# Speaking Of Protests On The Job



## Jammer Six (Jun 2, 2017)

I don't agree with this guy, but he has the only qualification badge that matters.

https://www.armytimes.com/news/your...-of-cadet-with-che-guevara-tee-under-uniform/


----------



## Denton (Sep 18, 2012)

What do you mean, only qualification badge that matters?
He who?


----------



## Coastie dad (Jan 2, 2016)

I agree. What badge? He just graduated, and should be cashiered immediately. No U.S. officer should promote communism, particularly in uniform at a West Point graduation. He is a disgrace to the officer corps of this country, he is a disgrace to the country, and has no business whatsoever in uniform.
I do not want him in charge of anything, and damned sure not responsible for the lives of good American soldiers. 
Slimy bastard.


----------



## Coastie dad (Jan 2, 2016)

Oh, I see. He has a CIB on his uniform. That makes him even more a disgrace. Definitely one of obammy's boys.

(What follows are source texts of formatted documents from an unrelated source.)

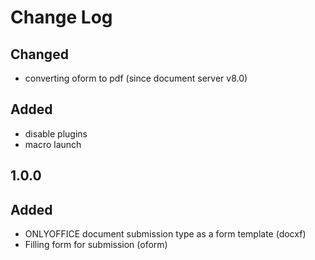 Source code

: # Change Log

## Changed
- converting oform to pdf (since document server v8.0)

## Added
- disable plugins
- macro launch

## 1.0.0
## Added
- ONLYOFFICE document submission type as a form template (docxf)
- Filling form for submission (oform)
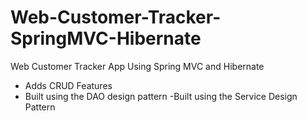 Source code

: # Web-Customer-Tracker-SpringMVC-Hibernate
Web Customer Tracker App Using Spring MVC and Hibernate
  - Adds CRUD Features
  - Built using the DAO design pattern
  -Built using the Service Design Pattern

Slimey traitorous bastard.


----------



## Sasquatch (Dec 12, 2014)

Qualification badge of Communism? Okay, it's all starting to come together. You're saying you're a communist. Makes total sense now. :encouragement:


----------



## Kauboy (May 12, 2014)

For those not acquainted with the military vernacular or pretty medals to show off accomplishments, what does this actually mean?
Is the Combat Infantry Badge a good/bad thing?


----------



## Boss Dog (Feb 8, 2013)

Those medals on his cadet uniform are just awards for accomplishments while at the Academy. I seriously doubt a cadet would serve in a combat zone, much less even travel through it. In the Navy we would sometimes have Midi's aboard while at sea to give them some idea what it's like. But that was in U.S. waters. Still, there's always a chance of something happening. 

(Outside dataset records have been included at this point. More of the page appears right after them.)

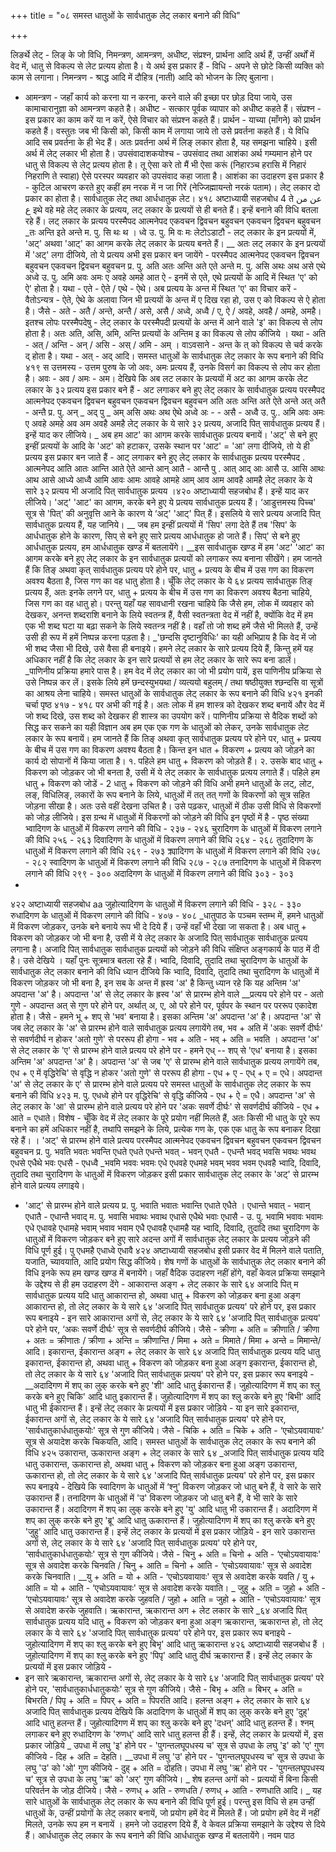 +++
title = "०८ समस्त धातुओं के सार्वधातुक लेट् लकार बनाने की विधि"

+++

लिङर्थे लेट् - लिङ् के जो विधि, निमन्त्रण, आमन्त्रण, अधीष्ट, संप्रश्न, प्रार्थना आदि अर्थ हैं, उन्हीं अर्थों में वेद में, धातु से विकल्प से लेट प्रत्यय होता है। ये अर्थ इस प्रकार हैं -
विधि - अपने से छोटे किसी व्यक्ति को काम से लगाना। निमन्त्रण - श्राद्ध आदि में दौहित्र (नाती) आदि को भोजन के लिए
बुलाना।
- आमन्त्रण - जहाँ कार्य को करना या न करना, करने वाले की इच्छा पर छोड़ दिया जाये, उस कामाचारानुज्ञा को आमन्त्रण कहते है।
अधीष्ट - सत्कार पूर्वक व्यापार को अधीष्ट कहते हैं।
संप्रश्न - इस प्रकार का काम करें या न करें, ऐसे विचार को संप्रश्न कहते हैं।
प्रार्थन - याच्या (माँगने) को प्रार्थन कहते हैं।
वस्तुतः जब भी किसी को, किसी काम में लगाया जाये तो उसे प्रवर्तना कहते हैं। ये विधि आदि सब प्रवर्तना के ही भेद हैं। अतः प्रवर्तना अर्थ में लिङ् लकार होता है, यह समझना चाहिये। इसी अर्थ में लेट् लकार भी होता है।
उपसंवादाशकयोश्च - उपसंवाद तथा आशंका अर्थ गम्यमान होने पर धातु से विकल्प से लेट् प्रत्यय होता है। तू ऐसा करे तो मैं भी ऐसा करूं (निहारञ्च हरासि में निहारं निहराणि ते स्वाहा) ऐसे परस्पर व्यवहार को
उपसंवाद कहा जाता है। आशंका का उदाहरण इस प्रकार है -
कुटिल आचरण करते हुए कहीं हम नरक में न जा गिरें (नेज्जिह्मायन्तो नरकं पताम)।
लेट् लकार दो प्रकार का होता है। सार्वधातुक लेट् तथा आर्धधातुक
लेट।
४१८
अष्टाध्यायी सहजबोध
4
ते
عن من ع
इथे
वहे
महे
लेट् लकार के प्रत्यय, लट् लकार के प्रत्ययों से ही बनते हैं। इन्हें बनाने की विधि बतला रहे हैं।
लट् लकार के प्रत्यय परस्मैपद
आत्मनेपद एकवचन द्विवचन बहुवचन एकवचन द्विवचन बहुवचन
_तः अन्ति
इते
अन्ते म. पु.
सि थः थ ।
ध्वे उ. पु. मि वः मः
लेटोऽडाटौ - लट् लकार के इन प्रत्ययों में, 'अट्' अथवा 'आट्' का आगम करके लेट् लकार के प्रत्यय बनते हैं।
__ अतः लट् लकार के इन प्रत्ययों में 'अट्' लगा दीजिये, तो ये प्रत्यय अभी इस प्रकार बन जायेंगे -
परस्मैपद
आत्मनेपद एकवचन द्विवचन बहुवचन एकवचन द्विवचन बहुवचन प्र. पु. अति अतः अन्ति अते एते अन्ते म. पु. असि अथः अथ असे एथे अध्वे उ. पु. अमि अवः अमः ए अवहे अमहे
आत ऐ - इनमें से एते, एथे प्रत्ययों के आदि में स्थित 'ए' को ऐ' होता है। यथा - एते - ऐते / एथे - ऐथे।
अब प्रत्यय के अन्त में स्थित 'ए' का विचार करें -
वैतोऽन्यत्र - ऐते, ऐथे के अलावा जिन भी प्रत्ययों के अन्त में ए दिख रहा हो, उस ए को विकल्प से ऐ होता है। जैसे - अते - अतै / अन्ते, अन्तै / असे, असै / अध्वे, अध्वै / ए, ऐ / अवहे, अवहै / अमहे, अमहै।
 इतश्च लोपः परस्मैपदेषु - लेट् लकार के परस्मैपदी प्रत्ययों के अन्त में आने वाले 'इ' का विकल्प से लोप होता है। अतः अति, असि, अमि, अन्ति प्रत्ययों के अन्तिम इ का विकल्प से लोप कीजिये । यथा - अति - अत् / अन्ति - अन् / असि - अस् / अमि - अम् ।
वाऽवसाने - अन्त के त् को विकल्प से चर्व करके द् होता है। यथा - अत् - अद् आदि।
समस्त धातुओं के सार्वधातुक लेट् लकार के रूप बनाने की विधि
४१९
स उत्तमस्य - उत्तम पुरुष के जो अवः, अमः प्रत्यय हैं, उनके विसर्ग का विकल्प से लोप कर होता है। अवः - अव / अमः - अम।
देखिये कि अब लट लकार के प्रत्ययों में अट का आगम करके लेट लकार के ३२ प्रत्यय इस प्रकार बने हैं -
अट लगाकर बने हुए लेट् लकार के सार्वधातुक प्रत्यय
परस्मैपद
आत्मनेपद एकवचन द्विवचन बहुवचन एकवचन द्विवचन बहुवचन
अति अतः अन्ति अते ऐते अन्ते अत्
अतै -
अन्तै
प्र. पु.
अन्
_
अद्
पु
_
अम्
असि
अथः अथ
ऐथे अध्वे अः - -
असै - अध्वै उ. पु.. अमि अवः अमः ए अवहे अमहे
अव अम
अवहै अमहै लेट् लकार के ये सारे ३२ प्रत्यय, अजादि पित् सार्वधातुक प्रत्यय हैं। इन्हें याद कर लीजिये।
_ अब हम आट' का आगम करके सार्वधातुक प्रत्यय बनायें। 'अट्' से बने हुए इन्हीं प्रत्ययों के आदि के 'अट' को हटाकर, उसके स्थान पर 'आट' = 'आ' लगा दीजिये, तो ये ही प्रत्यय इस प्रकार बन जाते हैं -
आट् लगाकर बने हुए लेट् लकार के सार्वधातुक प्रत्यय
परस्मैपद .
आत्मनेपद आति आतः आन्ति आते ऐते आन्ते
आन् आतै - आन्तै
पु
.
आत्
आद्
आः
आसै
उ.
आसि आथः आथ आसे
आध्ये
आध्वै आमि आवः आमः
आवहे आमहे आम् आव आम
आवहै आमहै लेट् लकार के ये सारे ३२ प्रत्यय भी अजादि पित् सार्वधातुक प्रत्यय
।४२०
अष्टाध्यायी सहजबोध
हैं। इन्हें याद कर लीजिये।
'अट्' 'आट' का आगम, करके बने हुए ये प्रत्यय सार्वधातुक प्रत्यय हैं। ‘आडुत्तमस्य पिच्च' सूत्र से 'पित्' की अनुवृत्ति आने के कारण ये ‘अट्' 'आट्' पित् हैं। इसलिये ये सारे प्रत्यय अजादि पित् सार्वधातुक प्रत्यय हैं, यह
जानिये।
__ जब हम इन्हीं प्रत्ययों में 'सिप' लगा देते हैं तब 'सिप' के आर्धधातुक होने के कारण, सिप् से बने हुए सारे प्रत्यय आर्धधातुक हो जाते हैं। सिप्' से बने हुए आर्धधातुक प्रत्यय, हम आर्धधातुक खण्ड में बतलायेंगे।
__इस सार्वधातुक खण्ड में हम 'अट' 'आट' का आगम करके बने हुए लेट् लकार के इन सार्वधातुक प्रत्ययों को लगाकर रूप बनाना सीखेंगे।
हम जानते हैं कि तिङ् अथवा कृत् सार्वधातुक प्रत्यय परे होने पर, धातु + प्रत्यय के बीच में उस गण का विकरण अवश्य बैठता है, जिस गण का वह धातु होता है।
चूँकि लेट् लकार के ये ६४ प्रत्यय सार्वधातुक तिङ् प्रत्यय हैं, अतः इनके लगने पर, धातु + प्रत्यय के बीच में उस गण का विकरण अवश्य बैठना चाहिये, जिस गण का वह धातु हो।
परन्तु यहाँ यह सावधानी रखना चाहिये कि जैसे हम, लोक में व्यवहार को देखकर, अनन्त शब्दराशि बनाने के लिये स्वतन्त्र हैं, वैसी स्वतन्त्रता वेद में नहीं है, क्योंकि वेद में हम एक भी शब्द घटा या बढ़ा सकने के लिये स्वतन्त्र नहीं है। वहाँ तो जो शब्द हमें जैसे भी मिलते हैं, उन्हें उसी ही रूप में हमें निष्पन्न करना पड़ता है।
_'छन्दसि दृष्टानुविधिः' का यही अभिप्राय है कि वेद में जो भी शब्द जैसा भी दिखे, उसे वैसा ही बनाइये।
हमने लेट् लकार के सारे प्रत्यय दिये हैं, किन्तु हमें यह अधिकार नहीं है कि लेट् लकार के इन सारे प्रत्ययों से हम लेट् लकार के सारे रूप बना डालें।
_पाणिनीय प्रक्रिया हमारे पास है। हम वेद में लेट् लकार का जो भी प्रयोग पायें, इस पाणिनीय प्रक्रिया से उसे निष्पन्न कर लें।
इसके लिये हमें छन्दस्युभयथा / व्यत्ययो बहुलम् / तथा षष्ठीयुक्त श्छन्दसि वा सूत्रों का आश्रय लेना चाहिये।
समस्त धातुओं के सार्वधातुक लेट् लकार के रूप बनाने की विधि
४२१
इनकी चर्चा पृष्ठ ४१७ - ४१८ पर अभी की गई है।
अतः लोक में हम शास्त्र को देखकर शब्द बनायें और वेद में जो शब्द दिखे, उस शब्द को देखकर ही शास्त्र का उपयोग करें।
पाणिनीय प्रक्रिया से वैदिक शब्दों को सिद्ध कर सकने का यही विज्ञान
अब हम एक एक गण के धातुओं को लेकर, उनके सार्वधातुक लेट लकार के रूप बनायें। हम जानते हैं कि तिङ् अथवा कृत् सार्वधातुक प्रत्यय परे होने पर, धातु + प्रत्यय के बीच में उस गण का विकरण अवश्य बैठता है।
किन्त इन धात + विकरण + प्रत्यय को जोड़ने का कार्य दो सोपानों में किया जाता है।
१. पहिले हम धातु + विकरण को जोड़ते हैं।
२. उसके बाद धातु + विकरण को जोड़कर जो भी बनता है, उसी में ये लेट् लकार के सार्वधातुक प्रत्यय लगाते हैं।
पहिले हम धातु + विकरण को जोडें -
2 धातु + विकरण को जोड़ने की विधि
अभी हमने धातुओं के लट्, लोट, लङ्, विधिलिङ्, लकारों के रूप बनाने के लिये, धातुओं में तत् तत् गणों के विकरणों को सूत्र सहित जोड़ना सीखा है। अतः उसे वहीं देखना उचित है।
उसे पढ़कर, धातुओं में ठीक उसी विधि से विकरणों को जोड़ लीजिये। इस ग्रन्थ में धातुओं में विकरणों को जोड़ने की विधि इन पृष्ठों में है -
पृष्ठ संख्या भ्वादिगण के धातुओं में विकरण लगाने की विधि - २३७ - २४६ चुरादिगण के धातुओं में विकरण लगाने की विधि २५६ - २६३ दिवादिगण के धातुओं में विकरण लगाने की विधि २६४ - २६८ तुदादिगण के धातुओं में विकरण लगाने की विधि २६९ - २७३ क्र्यादिगण के धातुओं में विकरण लगाने की विधि २७८ - २८२ स्वादिगण के धातुओं में विकरण लगाने की विधि २८७ - २८७ तनादिगण के धातुओं में विकरण लगाने की विधि २९९ - ३०० अदादिगण के धातुओं में विकरण लगाने की विधि ३०३ - ३०३
-
४२२
अष्टाध्यायी सहजबोध
aa
जुहोत्यादिगण के धातुओं में विकरण लगाने की विधि - ३२८ - ३३० रुधादिगण के धातुओं में विकरण लगाने की विधि - ४०७ - ४०८
_धातुपाठ के पञ्चम स्तम्भ में, हमने धातुओं में विकरण जोड़कर, उनके बने बनाये रूप भी दे दिये हैं। उन्हें वहाँ भी देखा जा सकता है।
 अब धातु + विकरण को जोड़कर जो भी बना है, उसी में ये लेट् लकार के अजादि पित् सार्वधातुक सार्वधातुक प्रत्यय लगाना है।
अजादि पित् सार्वधातुक सार्वधातुक प्रत्ययों को जोड़ने की विधि संक्षिप्त अङ्गकार्य के पाठ में दी है। उसे देखिये । यहाँ पुनः सूत्रमात्र बतला रहे हैं। भ्वादि, दिवादि, तुदादि तथा चुरादिगण के धातुओं के सार्वधातुक
लेट् लकार बनाने की विधि ध्यान दीजिये कि भ्वादि, दिवादि, तुदादि तथा चुरादिगण के धातुओं में विकरण जोड़कर जो भी बना है, इन सब के अन्त में ह्रस्व 'अ' है किन्तु ध्यान रहे कि यह अन्तिम 'अ' अपदान्त 'अ' है।
अपदान्त 'अ' से लेट् लकार के ह्रस्व 'अ' से प्रारम्भ होने वाले
__प्रत्यय परे होने पर - अतो गुणे - अपदान्त अत् से गुण परे होने पर, अर्थात् अ, ए, ओ परे होने पर, पूर्वपर के स्थान पर पररूप एकादेश होता है। जैसे - हमने भू + शप् से 'भव' बनाया है। इसका अन्तिम 'अ' अपदान्त 'अ' है।
अपदान्त 'अ' से जब लेट् लकार के 'अ' से प्रारम्भ होने वाले सार्वधातुक प्रत्यय लगायेंगे तब, भव + अति में 'अकः सवर्णे दीर्घः' से सवर्णदीर्घ न होकर 'अतो गुणे' से पररूप ही होगा - भव + अति - भव् + अति = भवति ।
अपदान्त 'अ' से लेट् लकार के 'ए' से प्रारम्भ होने वाले
प्रत्यय परे होने पर - हमने एध् -- शप् से 'एध' बनाया है। इसका अन्तिम 'अ' अपदान्त 'अ' है। अपदान्त 'अ' से जब 'ए' से प्रारम्भ होने वाले सार्वधातुक प्रत्यय लगायेंगे तब, एध + ए में वृद्धिरेचि' से वृद्धि न होकर 'अतो गुणे' से पररूप ही होगा - एध + ए - एध् + ए = एधे।
अपदान्त 'अ' से लेट् लकार के ए' से प्रारम्भ होने वाले प्रत्यय परे
समस्त धातुओं के सार्वधातुक लेट् लकार के रूप बनाने की विधि
४२३
म. पु.
एधध्वे
होने पर वृद्धिरेचि' से वृद्धि कीजिये - एध + ऐ = एधै।
 अपदान्त 'अ' से लेट् लकार के 'आ' से प्रारम्भ होने वाले प्रत्यय परे होने पर 'अकः सवर्णे दीर्घः' से सवर्णदीर्घ कीजिये - एध + आते = एधाते।
विशेष - चूँकि वेद में लेट् लकार के पूरे प्रयोग नहीं मिलते हैं, अतः किसी भी धातु के पूरे रूप बनाने का हमें अधिकार नहीं है, तथापि समझने के लिये, प्रत्येक गण के, एक एक धातु के रूप बनाकर दिखा रहे हैं।
। 'अट्' से प्रारम्भ होने वाले प्रत्यय
परस्मैपद
आत्मनेपद एकवचन द्विवचन बहुवचन एकवचन द्विवचन बहुवचन प्र. पु. भवति भवतः भवन्ति एधते एधते एधन्ते
भवत् - भवन् एधतै - एधन्तै भवद् भवसि भवथः भवथ एधसे एधैथे भवः
एधसै - एधध्वै _भवमि भववः भवमः एधे एधवहे एधमहे
भवम् भवव भवम
एधवहै भ्वादि, दिवादि, तुदादि तथा चुरादिगण के धातुओं में विकरण जोड़कर इसी प्रकार सार्वधातुक लेट् लकार के 'अट्' से प्रारम्भ होने वाले प्रत्यय लगाइये।
- 'आट्' से प्रारम्भ होने वाले प्रत्यय प्र. पु. भवाति भवातः भवान्ति एधाते एधैते । एधान्ते
भवात् - भवान् एधातै - एधान्तै
भवाद् म. पु. भवासि भवाथः भवाथ एधासे एधैथे
भवाः
एधासै - उ. पु. भवामि भवावः भवामः एधे एधावहे एधामहे
भवाम् भवाव भवाम एधै एधावहै एधामहै
यह भ्वादि, दिवादि, तुदादि तथा चुरादिगण के धातुओं में विकरण जोड़कर बने हुए सारे अदन्त अगों में सार्वधातुक लेट् लकार के प्रत्यय जोड़ने की विधि पूर्ण हुई।
पु
एधमहै
एधाध्वे एधावै
४२४
अष्टाध्यायी सहजबोध
इसी प्रकार वेद में मिलने वाले पताति, यजाति, च्यावयाति, आदि प्रयोग सिद्ध कीजिये।
शेष गणों के धातुओं के सार्वधातुक लेट् लकार
बनाने की विधि इनके रूप हम खण्ड खण्ड में बनायेंगे। जहाँ वैदिक उदाहरण नहीं होंगे, वहाँ केवल प्रक्रिया समझाने के उद्देश्य से ही हम उदाहरण देंगे -
आकारान्त अङ्ग + लेट् लकार के सारे ६४ अजादि पित्
म सार्वधातुक प्रत्यय यदि धातु आकारान्त हो, अथवा धातु + विकरण को जोड़कर बना हुआ अङ्ग आकारान्त हो, तो लेट् लकार के ये सारे ६४ 'अजादि पित् सार्वधातुक प्रत्यय' परे होने पर, इस प्रकार रूप बनाइये -
इन सारे आकारान्त अगों से, लेट् लकार के ये सारे ६४ 'अजादि पित् सार्वधातुक प्रत्यय' परे होने पर, ‘अकः सवर्णे दीर्घः' सूत्र से सवर्णदीर्घ कीजिये। जैसे - क्रीणा + अति = क्रीणाति / क्रीणा + अतः = क्रीणातः / क्रीणा + अन्ति = क्रीणान्ति / मिमा + अते = मिमाते / मिमा + अन्ते = मिमान्ते/
आदि।
इकारान्त, ईकारान्त अङ्ग + लेट् लकार के सारे
६४ अजादि पित् सार्वधातुक प्रत्यय यदि धातु इकारान्त, ईकारान्त हो, अथवा धातु + विकरण को जोड़कर बना हुआ अङ्ग इकारान्त, ईकारान्त हो, तो लेट् लकार के ये सारे ६४ 'अजादि पित् सार्वधातुक प्रत्यय' परे होने पर, इस प्रकार रूप बनाइये -
__अदादिगण में शप् का लुक् करके बने हुए 'शी' आदि धातु ईकारान्त हैं। जुहोत्यादिगण में शप् का श्लु करके बने हुए चिकि' आदि धातु इकारान्त हैं। जुहोत्यादिगण में शप् का श्लु करके बने हुए 'बिभी' आदि धातु भी ईकारान्त हैं। इन्हें लेट् लकार के प्रत्ययों में इस प्रकार जोड़िये -
या इन सारे इकारान्त, ईकारान्त अगों से, लेट् लकार के ये सारे ६४ 'अजादि पित् सार्वधातुक प्रत्यय' परे होने पर, 'सार्वधातुकार्धधातुकयोः' सूत्र से गुण कीजिये। जैसे - चिकि + अति = चिके + अति - ‘एचोऽयवायावः' सूत्र से अयादेश करके चिकयति, आदि।
समस्त धातुओं के सार्वधातुक लेट् लकार के रूप बनाने की विधि
४२५
उकारान्त, ऊकारान्त अङ्ग + लेट् लकार के सारे ६४
_अजादि पित् सार्वधातुक प्रत्यय यदि धातु उकारान्त, ऊकारान्त हो, अथवा धातु + विकरण को जोड़कर बना हुआ अङ्ग उकारान्त, ऊकारान्त हो, तो लेट् लकार के ये सारे ६४ 'अजादि पित् सार्वधातुक प्रत्यय' परे होने पर, इस प्रकार रूप बनाइये -
देखिये कि स्वादिगण के धातुओं में ‘श्नु' विकरण जोड़कर जो धातु बने हैं, वे सारे के सारे उकारान्त हैं। तनादिगण के धातुओं में 'उ' विकरण जोड़कर जो धातु बने हैं, वे भी सारे के सारे उकारान्त हैं। अदादिगण में शप् का लुक् करके बने हुए 'यु' आदि धातु भी उकारान्त हैं। अदादिगण में शप् का लुक् करके बने हुए 'ब्रू' आदि धातु ऊकारान्त हैं। जुहोत्यादिगण में शप् का श्लु करके बने हुए 'जुहु' आदि धातु उकारान्त हैं। इन्हें लेट् लकार के प्रत्ययों में इस प्रकार जोड़िये -
इन सारे उकारान्त अगों से, लेट् लकार के ये सारे ६४ 'अजादि पित् सार्वधातुक प्रत्यय' परे होने पर, ‘सार्वधातुकार्धधातुकयोः' सूत्र से गुण कीजिये।
जैसे - चिनु + अति = चिनो + अति - ‘एचोऽयवायावः' सूत्र से अवादेश करके चिनवति / चिनु + आति = चिनो + आति - ‘एचोऽयवायावः' सूत्र से अवादेश करके चिनवाति।
__यु + अति = यो + अति - ‘एचोऽयवायावः' सूत्र से अवादेश करके यवति / यु + आति = यो + आति - ‘एचोऽयवायावः' सूत्र से अवादेश करके यवाति।
_ जुहु + अति = जुहो + अति - ‘एचोऽयवायावः' सूत्र से अवादेश करके जुहवति / जुहो + आति = जुहो + आति - ‘एचोऽयवायावः' सूत्र से अवादेश करके जुहवाति।
ऋकारान्त, ऋकारान्त अग + लेट लकार के सारे
_६४ अजादि पित् सार्वधातुक प्रत्यय
यदि धातु + विकरण को जोड़कर बना हुआ अङ्ग ऋकारान्त, ऋकारान्त हो, तो लेट् लकार के ये सारे ६४ 'अजादि पित् सार्वधातुक प्रत्यय' परे होने पर, इस प्रकार रूप बनाइये -
जुहोत्यादिगण में शप् का श्लु करके बने हुए बिभृ' आदि धातु ऋकारान्त
४२६
अष्टाध्यायी सहजबोध
हैं । जुहोत्यादिगण में शप् का श्लु करके बने हुए 'पिपृ' आदि धातु दीर्घ ऋकारान्त हैं। इन्हें लेट् लकार के प्रत्ययों में इस प्रकार जोड़िये -
- इन सारे ऋकारान्त, ऋकारान्त अगों से, लेट् लकार के ये सारे ६४ 'अजादि पित् सार्वधातुक प्रत्यय' परे होने पर, 'सार्वधातुकार्धधातुकयोः' सूत्र से गुण कीजिये। जैसे - बिभृ + अति = बिभर् + अति = बिभरति / पिपृ + अति = पिपर् + अति = पिपरति आदि।
हलन्त अङ्ग + लेट् लकार के सारे ६४ अजादि
पित् सार्वधातुक प्रत्यय देखिये कि अदादिगण के धातुओं में शप् का लुक् करके बने हुए 'दुह्' आदि धातु हलन्त हैं। जुहोत्यादिगण में शप् का श्लु करके बने हुए 'दधन्' आदि धातु हलन्त हैं। श्नम् लगाकर बने हुए रुधादिगण के 'रुणध्' आदि सारे धातु हलन्त ही हैं। इन्हें, लेट् लकार के प्रत्ययों में, इस प्रकार जोड़िये
_ उपधा में लघु 'इ' होने पर - 'पुगन्तलघूपधस्य च' सूत्र से उपधा के लघु 'इ' को 'ए' गुण कीजिये - दिह + अति = देहति।
__उपधा में लघु 'उ' होने पर - 'पुगन्तलघूपधस्य च' सूत्र से उपधा के लघु 'उ' को 'ओ' गुण कीजिये - दुह् + अति = दोहति।
उपधा में लघु 'ऋ' होने पर - 'पुगन्तलघूपधस्य च' सूत्र से उपधा के लघु 'ऋ' को 'अर्' गुण कीजिये।
_ शेष हलन्त अगों को - प्रत्ययों में बिना किसी परिवर्तन के जोड़ दीजिये। जैसे - रुणध् + अति - रुणधति / रुणध् + आति - रुणधाति आदि।
_ यह सारे धातुओं के सार्वधातुक लेट् लकार के रूप बनाने की विधि पूर्ण हुई। परन्तु इस विधि से हम उन्हीं धातुओं के, उन्हीं प्रयोगों के लेट् लकार बनायें, जो प्रयोग हमें वेद में मिलते हैं।
जो प्रयोग हमें वेद में नहीं मिलते, उनके रूप हम न बनायें । हमने जो उदाहरण दिये हैं, वे केवल प्रक्रिया समझाने के उद्देश्य से दिये हैं।
आर्धधातुक लेट् लकार के रूप बनाने की विधि आर्धधातुक खण्ड में बतलायेंगे।
नवम पाठ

If the Army has the stomach for it, they could bring him up on charges for making a political display/statement while in uniform. Clearly his career should be flat-lined before he even got started good, due to his poor judgement of conduct. I don't know if it's the same for officers but, when you enlist the questionnaire you fill out asks if you are or have ever been a member of a communist party or organization. Again, if they can prove he lied and have the stomach for it, they could boot him out of the Army and possibly bill him for his education at the Academy. And that would be a very good thing.


----------



## Prepared One (Nov 5, 2014)

I am not all that familiar with the in's and out's of West Point but how does a cadet get a combat infantry badge? At any rate, I see this clown moving up fast in the ranks. Oblunder would make him a 4 star general. Let him guard the back door of our embassy in Cuba.


----------



## rstanek (Nov 9, 2012)

He should be GONE, he's an idiot, he doesn't know who's buttering his bread and he doesn't care......


----------



## Jammer Six (Jun 2, 2017)

Prepared One said:


> I am not all that familiar with the in's and out's of West Point but how does a cadet get a combat infantry badge?

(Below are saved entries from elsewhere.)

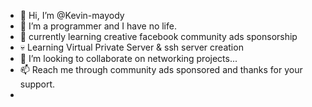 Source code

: - 👋 Hi, I’m @Kevin-mayody
- 👀 I’m a programmer and I have no life.
- 🌱 currently learning creative facebook community ads sponsorship
- 💀 Learning Virtual Private Server & ssh server creation
- 💞️ I’m looking to collaborate on networking projects...
- 📫 Reach me through community ads sponsored and thanks for your support.
- 

<!---
Kevin-mayody/Kevin-mayody is a ✨ special ✨ repository because its `README.md` (this file) appears on your GitHub profile.
You can click the Preview link to take a look at your changes.
--->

He serves an enlistment before he goes to West Point. He's also airborne and air assault, although no tabs. His fruit salad is all I was there stuff, points to a few years overseas. No valor awards. I usually look for the NDSM, and see what falls below it and above it. Below it will all be tours with no disciplinary actions, above it could be valor. But not in this case.

There's no arguing with a CIB. The guy's a vet.

And I think he's a fool.


----------



## TG (Jul 28, 2014)

I'm so confused, what was the point of the original post?


----------



## Smitty901 (Nov 16, 2012)

He knows the regs he should be discharged .


----------



## Prepared One (Nov 5, 2014)

Jammer Six said:


> He serves an enlistment before he goes to West Point. He's also airborne and air assault, although no tabs. His fruit salad is all I was there stuff, points to a few years overseas. No valor awards. I usually look for the NDSM, and see what falls below it and above it. Below it will all be tours with no disciplinary actions, above it could be valor. But not in this case.
> 
> There's no arguing with a CIB. The guy's a vet.
> 
> And I think he's a fool.


Just goes to show you can go to West Point and still be a dumbass.


----------



## Coastie dad (Jan 2, 2016)

Prepared One said:


> Just goes to show you can go to West Point and still be a dumbass.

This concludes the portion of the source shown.